Instructions to follow. The word "your" marks the lines you need; copy each of them from the data.

Records.
==============================
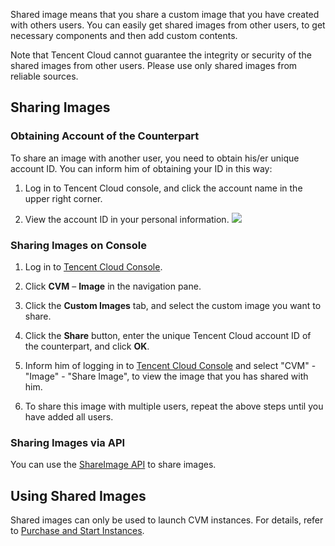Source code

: Shared image means that you share a custom image that you have created with others users. You can easily get shared images from other users, to get necessary components and then add custom contents.

Note that Tencent Cloud cannot guarantee the integrity or security of the shared images from other users. Please use only shared images from reliable sources.

## Sharing Images

### Obtaining Account of the Counterpart 
To share an image with another user, you need to obtain his/er unique account ID. You can inform him of obtaining your ID in this way: 

1) Log in to Tencent Cloud console, and click the account name in the upper right corner.

2) View the account ID in your personal information.
![](https://mc.qcloudimg.com/static/img/8ecbc060325b2fa0face6d875ac4ce41/pic1.png)

### Sharing Images on Console

1) Log in to [Tencent Cloud Console](https://console.cloud.tencent.com).

2) Click **CVM** – **Image** in the navigation pane.

3) Click the **Custom Images** tab, and select the custom image you want to share.

4) Click the **Share** button, enter the unique Tencent Cloud account ID of the counterpart, and click **OK**.

5) Inform him of logging in to [Tencent Cloud Console](https://console.cloud.tencent.com) and select "CVM" - "Image" - "Share Image", to view the image that you has shared with him.

6) To share this image with multiple users, repeat the above steps until you have added all users.

### Sharing Images via API
You can use the [ShareImage API](https://cloud.tencent.com/doc/api/229/2361) to share images.

## Using Shared Images
Shared images can only be used to launch CVM instances. For details, refer to [Purchase and Start Instances](/doc/product/213/4855).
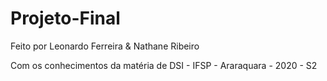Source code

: # Projeto-Final
Feito por Leonardo Ferreira & Nathane Ribeiro

Com os conhecimentos da matéria de DSI - IFSP - Araraquara - 2020 - S2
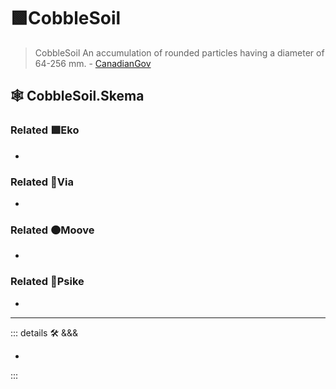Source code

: # 🟩<ekos>CobbleSoil</ekos>

> CobbleSoil An accumulation of rounded particles having a diameter of 64-256 mm. - [CanadianGov](https://sis.agr.gc.ca/cansis/taxa/cssc3/chpt18.html)

## 🕸 CobbleSoil.Skema

### Related 🟩<ekos>Eko</ekos>

-

### Related 🔻<via>Via</via>

-

### Related 🟠<mooves>Moove</mooves>

-

### Related 💜<psike>Psike</psike>

-

---

<!-- =================================================== -->
<!-- =================================================== -->
<!-- =================================================== -->
<!-- =================================================== -->
<!-- =================================================== -->
::: details 🛠 <dev>&&&</dev>

-

:::
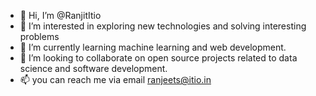 - 👋 Hi, I’m @RanjitItio
- 👀 I’m interested in exploring new technologies and solving interesting problems
- 🌱 I’m currently learning machine learning and web development.
- 💞️ I’m looking to collaborate on open source projects related to data science and software development.
- 📫 you can reach me via email ranjeets@itio.in


<!---
RanjitItio/RanjitItio is a ✨ special ✨ repository because its `README.md` (this file) appears on your GitHub profile.
You can click the Preview link to take a look at your changes.
--->

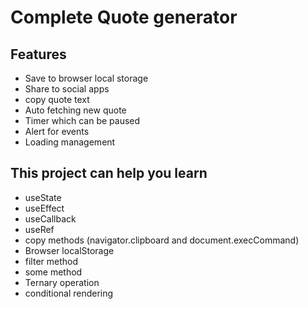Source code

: # Complete Quote generator


## Features

- Save to browser local storage
- Share to social apps
- copy quote text
- Auto fetching new quote
- Timer which can be paused
- Alert for events
- Loading management

## This project can help you learn

- useState
- useEffect
- useCallback
- useRef
- copy methods (navigator.clipboard and document.execCommand)
- Browser localStorage
- filter method
- some method
- Ternary operation
- conditional rendering
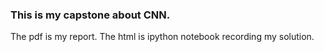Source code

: ### This is my capstone about CNN.
The pdf is my report.
The html is ipython notebook recording my solution.
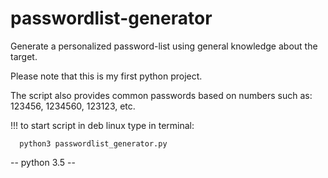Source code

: # passwordlist-generator
Generate a personalized password-list using general knowledge about the target.

Please note that this is my first python project.

The script also provides common passwords based on numbers such as: 123456, 1234560, 123123, etc.

!!! to start script in deb linux type in terminal:

      python3 passwordlist_generator.py

-- python 3.5 --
==============================
Exercise solution.
To share an image with another user, you need to obtain his/er unique account ID. You can inform him of obtaining your ID in this way: 
2) View the account ID in your personal information.
RanjitItio/RanjitItio is a ✨ special ✨ repository because its `README.md` (this file) appears on your GitHub profile.
You can click the Preview link to take a look at your changes.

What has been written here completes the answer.